シャルドネの収穫“ヴェンデミア”は
なんと真夏の真夜中に行われる!

 シチリアの夏は、暑い! イタリア最南端、地中海に浮かぶ最大の島シチリアにはキラキラと輝く太陽がさんさんと降り注ぎ、日中の気温は40度を超えることもありますが、太陽の恩恵を存分に受けた肥沃な大地は、豊かな実りをもたらします。

 小麦、オリーブ、そしてブドウ。美味なシチリアワインの原料となるポテンシャルの高いブドウの収穫は、例年早くも8月上旬から始まります。

 シチリアの名門ワイナリー「ドンナフガータ」でも、毎年8月10日ごろに白ブドウ品種シャルドネの収穫、“ヴェンデミア”を開始。しかしその収穫が行われるのは、なんと真夜中。

 収穫後の劣化を防ぐため、グッと気温の下がる夜中に収穫し、ただちにワイナリーに運搬、搾汁するわけです。

 ペルセウス座流星群が出現するサン・ロレンツォ(8月10日)の夜、イタリアでは星空を眺める習慣があります。

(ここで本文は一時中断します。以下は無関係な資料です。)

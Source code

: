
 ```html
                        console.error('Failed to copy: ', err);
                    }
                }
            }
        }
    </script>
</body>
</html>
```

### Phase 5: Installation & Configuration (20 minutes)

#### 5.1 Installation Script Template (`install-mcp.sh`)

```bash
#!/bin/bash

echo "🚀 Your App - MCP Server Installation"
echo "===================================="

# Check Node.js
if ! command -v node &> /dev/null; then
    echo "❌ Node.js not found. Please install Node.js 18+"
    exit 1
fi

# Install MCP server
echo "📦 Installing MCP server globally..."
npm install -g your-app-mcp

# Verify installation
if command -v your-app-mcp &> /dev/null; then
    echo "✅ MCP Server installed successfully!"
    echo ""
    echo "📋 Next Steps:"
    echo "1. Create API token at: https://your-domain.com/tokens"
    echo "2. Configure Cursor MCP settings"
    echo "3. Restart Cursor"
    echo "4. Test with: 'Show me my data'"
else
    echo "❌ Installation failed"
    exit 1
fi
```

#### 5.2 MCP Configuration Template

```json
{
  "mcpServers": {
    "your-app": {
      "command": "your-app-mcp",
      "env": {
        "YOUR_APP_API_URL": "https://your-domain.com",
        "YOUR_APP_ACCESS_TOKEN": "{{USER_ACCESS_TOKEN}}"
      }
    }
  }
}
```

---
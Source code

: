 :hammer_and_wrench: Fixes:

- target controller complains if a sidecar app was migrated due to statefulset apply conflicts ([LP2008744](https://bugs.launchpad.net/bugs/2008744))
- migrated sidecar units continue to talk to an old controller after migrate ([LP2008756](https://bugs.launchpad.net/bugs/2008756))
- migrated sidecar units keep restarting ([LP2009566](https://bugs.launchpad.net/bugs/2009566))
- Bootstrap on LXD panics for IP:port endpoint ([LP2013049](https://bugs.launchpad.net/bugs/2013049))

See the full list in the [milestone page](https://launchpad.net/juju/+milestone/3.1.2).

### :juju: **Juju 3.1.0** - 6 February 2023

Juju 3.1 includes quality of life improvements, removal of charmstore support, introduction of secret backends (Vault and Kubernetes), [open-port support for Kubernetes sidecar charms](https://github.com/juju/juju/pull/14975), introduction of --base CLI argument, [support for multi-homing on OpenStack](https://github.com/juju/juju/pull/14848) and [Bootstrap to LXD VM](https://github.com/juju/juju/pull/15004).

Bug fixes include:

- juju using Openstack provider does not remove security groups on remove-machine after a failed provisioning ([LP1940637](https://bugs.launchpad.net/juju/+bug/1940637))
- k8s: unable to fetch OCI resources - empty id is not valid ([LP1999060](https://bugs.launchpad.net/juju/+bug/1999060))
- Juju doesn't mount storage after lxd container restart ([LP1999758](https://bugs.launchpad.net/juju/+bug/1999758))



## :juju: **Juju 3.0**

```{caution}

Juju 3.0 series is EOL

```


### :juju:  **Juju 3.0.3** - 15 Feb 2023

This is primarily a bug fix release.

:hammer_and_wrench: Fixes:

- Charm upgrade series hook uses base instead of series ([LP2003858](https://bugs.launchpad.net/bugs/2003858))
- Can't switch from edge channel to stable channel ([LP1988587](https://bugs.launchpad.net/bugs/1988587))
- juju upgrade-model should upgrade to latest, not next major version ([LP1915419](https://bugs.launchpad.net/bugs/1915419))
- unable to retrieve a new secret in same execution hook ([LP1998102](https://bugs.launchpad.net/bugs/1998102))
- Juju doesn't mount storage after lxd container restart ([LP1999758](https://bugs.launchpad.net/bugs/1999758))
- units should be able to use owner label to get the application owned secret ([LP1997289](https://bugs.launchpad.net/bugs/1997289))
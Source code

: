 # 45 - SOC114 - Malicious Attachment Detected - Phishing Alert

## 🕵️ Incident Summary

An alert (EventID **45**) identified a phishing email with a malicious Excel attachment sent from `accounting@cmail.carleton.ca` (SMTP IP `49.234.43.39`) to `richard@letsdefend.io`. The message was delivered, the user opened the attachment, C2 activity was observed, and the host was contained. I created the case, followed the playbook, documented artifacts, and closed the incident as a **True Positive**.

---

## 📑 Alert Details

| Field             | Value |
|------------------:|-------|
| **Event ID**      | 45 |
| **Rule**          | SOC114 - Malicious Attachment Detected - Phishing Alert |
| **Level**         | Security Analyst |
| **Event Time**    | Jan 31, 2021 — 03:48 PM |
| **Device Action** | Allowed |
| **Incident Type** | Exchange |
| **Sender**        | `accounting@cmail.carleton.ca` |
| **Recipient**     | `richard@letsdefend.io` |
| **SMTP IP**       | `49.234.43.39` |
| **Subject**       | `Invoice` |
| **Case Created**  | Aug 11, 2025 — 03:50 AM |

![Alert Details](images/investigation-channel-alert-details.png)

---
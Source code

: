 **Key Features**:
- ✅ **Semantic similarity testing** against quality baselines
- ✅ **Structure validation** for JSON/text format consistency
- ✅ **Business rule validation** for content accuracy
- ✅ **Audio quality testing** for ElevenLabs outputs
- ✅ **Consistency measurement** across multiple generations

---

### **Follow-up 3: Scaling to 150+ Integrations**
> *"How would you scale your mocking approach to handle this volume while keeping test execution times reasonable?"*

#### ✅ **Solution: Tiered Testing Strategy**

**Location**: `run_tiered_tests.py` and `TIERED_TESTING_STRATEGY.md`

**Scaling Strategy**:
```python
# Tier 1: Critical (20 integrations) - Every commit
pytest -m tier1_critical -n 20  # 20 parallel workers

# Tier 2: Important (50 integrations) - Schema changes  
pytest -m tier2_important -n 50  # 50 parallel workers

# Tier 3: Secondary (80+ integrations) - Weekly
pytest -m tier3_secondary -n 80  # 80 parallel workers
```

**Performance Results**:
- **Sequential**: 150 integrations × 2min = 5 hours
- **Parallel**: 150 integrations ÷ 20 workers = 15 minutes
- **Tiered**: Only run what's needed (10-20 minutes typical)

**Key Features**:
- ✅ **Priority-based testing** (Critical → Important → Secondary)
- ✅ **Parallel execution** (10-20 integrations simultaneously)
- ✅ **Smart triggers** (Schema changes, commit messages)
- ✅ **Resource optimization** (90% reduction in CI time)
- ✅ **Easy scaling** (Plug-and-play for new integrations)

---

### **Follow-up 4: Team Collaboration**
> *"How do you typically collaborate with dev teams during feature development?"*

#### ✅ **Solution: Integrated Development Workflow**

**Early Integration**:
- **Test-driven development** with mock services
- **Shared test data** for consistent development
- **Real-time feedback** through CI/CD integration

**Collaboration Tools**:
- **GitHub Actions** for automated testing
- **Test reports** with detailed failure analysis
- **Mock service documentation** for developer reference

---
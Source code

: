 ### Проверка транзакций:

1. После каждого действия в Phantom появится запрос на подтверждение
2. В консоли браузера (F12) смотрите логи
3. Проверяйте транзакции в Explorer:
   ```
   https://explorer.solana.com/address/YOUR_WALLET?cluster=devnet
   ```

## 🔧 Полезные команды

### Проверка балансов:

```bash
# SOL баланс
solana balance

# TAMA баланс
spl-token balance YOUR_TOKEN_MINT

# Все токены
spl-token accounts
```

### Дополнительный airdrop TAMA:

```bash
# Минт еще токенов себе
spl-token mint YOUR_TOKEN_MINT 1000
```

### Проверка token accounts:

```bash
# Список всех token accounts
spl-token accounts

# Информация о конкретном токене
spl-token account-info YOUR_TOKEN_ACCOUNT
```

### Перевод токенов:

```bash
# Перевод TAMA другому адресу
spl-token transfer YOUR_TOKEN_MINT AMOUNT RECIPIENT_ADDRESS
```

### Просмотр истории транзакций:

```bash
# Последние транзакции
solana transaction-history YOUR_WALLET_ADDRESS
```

 ドンナフガータでは、この日、収穫の見学と試飲を兼ねたイベント「カリチ・ディ・ステッレ(星のグラス)」を毎年開催。今年も約1500人の招待客と一般のワインラバーたちが集い、大盛況となりました。

 会場は、パレルモから約60キロ南下した内陸部に位置するコンテッサ・エンテッリーナ。

 シチリア島各地とパンテレリア島でテロワールを生かしたワイン造りを行うドンナフガータが所有する畑のひとつで、シチリア島南側に広がるシチリア海峡からの海風が届き、昼夜の寒暖差は20度以上にもなるため、古くからワイン生産が行われてきたエリアです。

 「カリチ・ディ・ステッレ」の夜には、ブドウ畑に囲まれたワイナリーと、そこに併設されたオーナーファミリーの夏の別荘の庭園が開放され、手入れの行き届いた美しい庭園の芝生の上で満天の星を眺めながら、ドンナフガータのワイン全種類を心ゆくまで……。

 ワイン好き、シチリア好き、夜空好きにはたまらない真夏の夜の夢、至極の一夜となります。

 ところで、ドンナフガータはイタリア語で「逃げてきた女性」の意味があります。

 18世紀末、ナポレオンの侵攻を恐れたナポリ・シチリア両王国王妃マリア・カロリーナが、ナポリから逃れて滞在したのが、ここコンテッサ・エンテッリーナ近郊のサンタ・マルゲリータ・ディ・ベリチェのお屋敷でした。その当時、王妃は近隣の住民から「ラ・ドンナフガータ」と呼ばれていたそうです。